**What the task asks:** Report each line of the entries below that includes "License".

**Source material:**

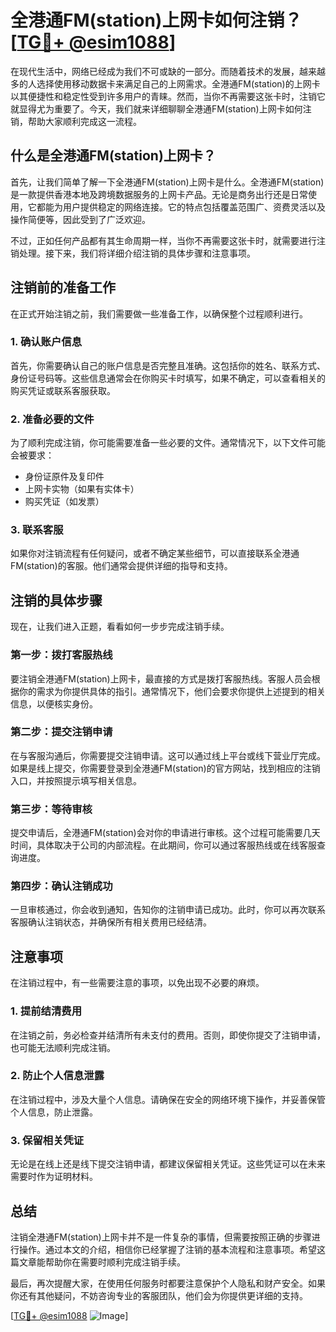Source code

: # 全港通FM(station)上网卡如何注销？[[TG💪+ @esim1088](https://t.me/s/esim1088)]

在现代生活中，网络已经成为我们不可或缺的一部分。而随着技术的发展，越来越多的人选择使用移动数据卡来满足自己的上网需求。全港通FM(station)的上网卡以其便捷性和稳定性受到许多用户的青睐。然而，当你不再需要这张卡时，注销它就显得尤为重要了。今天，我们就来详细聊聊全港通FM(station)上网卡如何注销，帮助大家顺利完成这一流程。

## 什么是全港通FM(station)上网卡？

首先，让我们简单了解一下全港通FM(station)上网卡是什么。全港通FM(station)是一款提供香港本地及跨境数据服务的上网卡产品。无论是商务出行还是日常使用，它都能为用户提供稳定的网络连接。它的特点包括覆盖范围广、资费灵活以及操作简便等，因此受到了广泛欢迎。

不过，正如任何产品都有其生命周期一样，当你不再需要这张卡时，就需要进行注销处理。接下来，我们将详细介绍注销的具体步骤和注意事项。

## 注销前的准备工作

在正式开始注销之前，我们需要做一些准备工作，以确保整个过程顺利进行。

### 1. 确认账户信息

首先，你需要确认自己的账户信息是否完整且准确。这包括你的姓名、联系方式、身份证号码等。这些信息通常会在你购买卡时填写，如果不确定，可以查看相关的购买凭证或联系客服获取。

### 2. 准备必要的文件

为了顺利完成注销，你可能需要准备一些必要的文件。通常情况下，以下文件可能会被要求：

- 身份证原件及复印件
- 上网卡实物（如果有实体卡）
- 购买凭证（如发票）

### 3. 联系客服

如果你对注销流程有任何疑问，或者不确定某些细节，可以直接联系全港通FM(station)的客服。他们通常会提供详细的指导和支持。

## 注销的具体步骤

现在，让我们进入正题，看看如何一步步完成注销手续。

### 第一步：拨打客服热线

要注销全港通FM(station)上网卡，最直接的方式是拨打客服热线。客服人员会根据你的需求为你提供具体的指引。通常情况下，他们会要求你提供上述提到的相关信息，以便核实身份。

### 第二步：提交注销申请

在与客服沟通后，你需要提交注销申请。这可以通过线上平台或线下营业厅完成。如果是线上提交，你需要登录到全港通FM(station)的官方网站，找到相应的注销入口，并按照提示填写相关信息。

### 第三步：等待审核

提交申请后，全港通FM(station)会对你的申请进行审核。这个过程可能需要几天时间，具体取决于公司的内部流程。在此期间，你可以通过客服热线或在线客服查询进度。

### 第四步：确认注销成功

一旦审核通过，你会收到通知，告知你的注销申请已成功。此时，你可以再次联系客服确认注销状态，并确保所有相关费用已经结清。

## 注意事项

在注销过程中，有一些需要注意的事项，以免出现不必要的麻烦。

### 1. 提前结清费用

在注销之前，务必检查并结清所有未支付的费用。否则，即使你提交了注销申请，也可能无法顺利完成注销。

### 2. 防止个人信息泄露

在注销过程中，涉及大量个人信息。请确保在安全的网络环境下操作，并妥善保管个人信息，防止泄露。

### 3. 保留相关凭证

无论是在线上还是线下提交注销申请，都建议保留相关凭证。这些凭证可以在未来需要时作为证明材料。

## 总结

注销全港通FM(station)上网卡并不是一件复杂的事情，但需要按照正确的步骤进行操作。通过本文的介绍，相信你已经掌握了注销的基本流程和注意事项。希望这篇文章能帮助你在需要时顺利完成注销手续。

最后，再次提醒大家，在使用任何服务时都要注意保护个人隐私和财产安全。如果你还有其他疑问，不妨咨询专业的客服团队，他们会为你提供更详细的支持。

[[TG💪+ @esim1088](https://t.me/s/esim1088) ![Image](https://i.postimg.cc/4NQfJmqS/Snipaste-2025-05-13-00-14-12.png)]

---

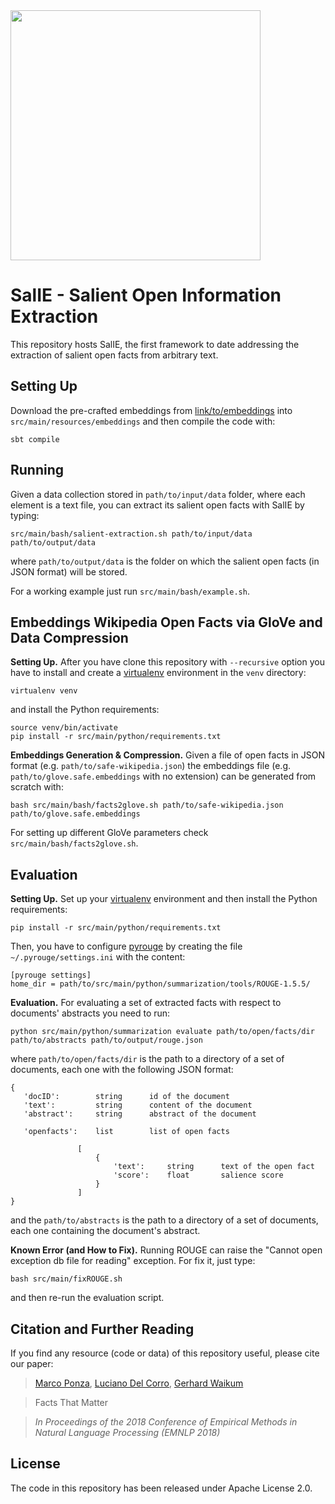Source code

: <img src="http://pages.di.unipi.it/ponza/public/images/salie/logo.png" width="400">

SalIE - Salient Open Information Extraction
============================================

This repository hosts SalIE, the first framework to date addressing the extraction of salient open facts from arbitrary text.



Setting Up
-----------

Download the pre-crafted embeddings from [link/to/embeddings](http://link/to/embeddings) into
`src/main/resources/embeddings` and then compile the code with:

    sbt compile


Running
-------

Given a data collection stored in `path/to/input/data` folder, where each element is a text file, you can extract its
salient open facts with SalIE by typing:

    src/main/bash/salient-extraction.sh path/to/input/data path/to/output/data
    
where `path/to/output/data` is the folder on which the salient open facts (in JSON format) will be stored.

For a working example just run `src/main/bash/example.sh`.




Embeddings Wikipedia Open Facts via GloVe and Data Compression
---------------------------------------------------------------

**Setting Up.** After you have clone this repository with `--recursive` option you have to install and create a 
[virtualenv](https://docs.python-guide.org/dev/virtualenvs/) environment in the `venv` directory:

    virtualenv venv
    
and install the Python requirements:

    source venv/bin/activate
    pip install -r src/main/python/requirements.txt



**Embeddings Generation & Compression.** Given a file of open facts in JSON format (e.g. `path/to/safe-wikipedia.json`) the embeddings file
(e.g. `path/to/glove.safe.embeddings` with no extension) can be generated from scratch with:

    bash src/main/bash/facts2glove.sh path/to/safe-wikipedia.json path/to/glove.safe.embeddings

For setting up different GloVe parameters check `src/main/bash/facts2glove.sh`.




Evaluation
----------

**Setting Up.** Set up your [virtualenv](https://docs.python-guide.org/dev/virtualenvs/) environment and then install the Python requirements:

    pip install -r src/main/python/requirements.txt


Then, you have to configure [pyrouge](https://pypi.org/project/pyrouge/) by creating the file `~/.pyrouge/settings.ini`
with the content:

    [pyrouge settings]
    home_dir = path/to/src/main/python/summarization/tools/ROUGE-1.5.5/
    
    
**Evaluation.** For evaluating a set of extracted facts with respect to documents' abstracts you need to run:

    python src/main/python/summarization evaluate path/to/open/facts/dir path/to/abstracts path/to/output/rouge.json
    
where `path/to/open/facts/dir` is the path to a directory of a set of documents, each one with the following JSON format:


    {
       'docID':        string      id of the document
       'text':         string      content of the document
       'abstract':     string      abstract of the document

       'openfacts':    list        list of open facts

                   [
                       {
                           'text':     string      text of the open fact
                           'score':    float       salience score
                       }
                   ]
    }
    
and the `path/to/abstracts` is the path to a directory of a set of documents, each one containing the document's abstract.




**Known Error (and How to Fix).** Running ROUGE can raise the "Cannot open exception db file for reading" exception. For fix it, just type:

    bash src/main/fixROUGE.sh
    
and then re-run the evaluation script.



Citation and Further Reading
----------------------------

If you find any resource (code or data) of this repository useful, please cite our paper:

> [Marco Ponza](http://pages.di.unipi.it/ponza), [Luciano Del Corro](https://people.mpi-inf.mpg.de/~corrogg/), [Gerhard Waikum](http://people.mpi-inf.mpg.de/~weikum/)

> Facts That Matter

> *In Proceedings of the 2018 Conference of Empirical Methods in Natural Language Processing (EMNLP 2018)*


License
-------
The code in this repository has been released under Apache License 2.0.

**Answer area:**
License
The code in this repository has been released under Apache License 2.0.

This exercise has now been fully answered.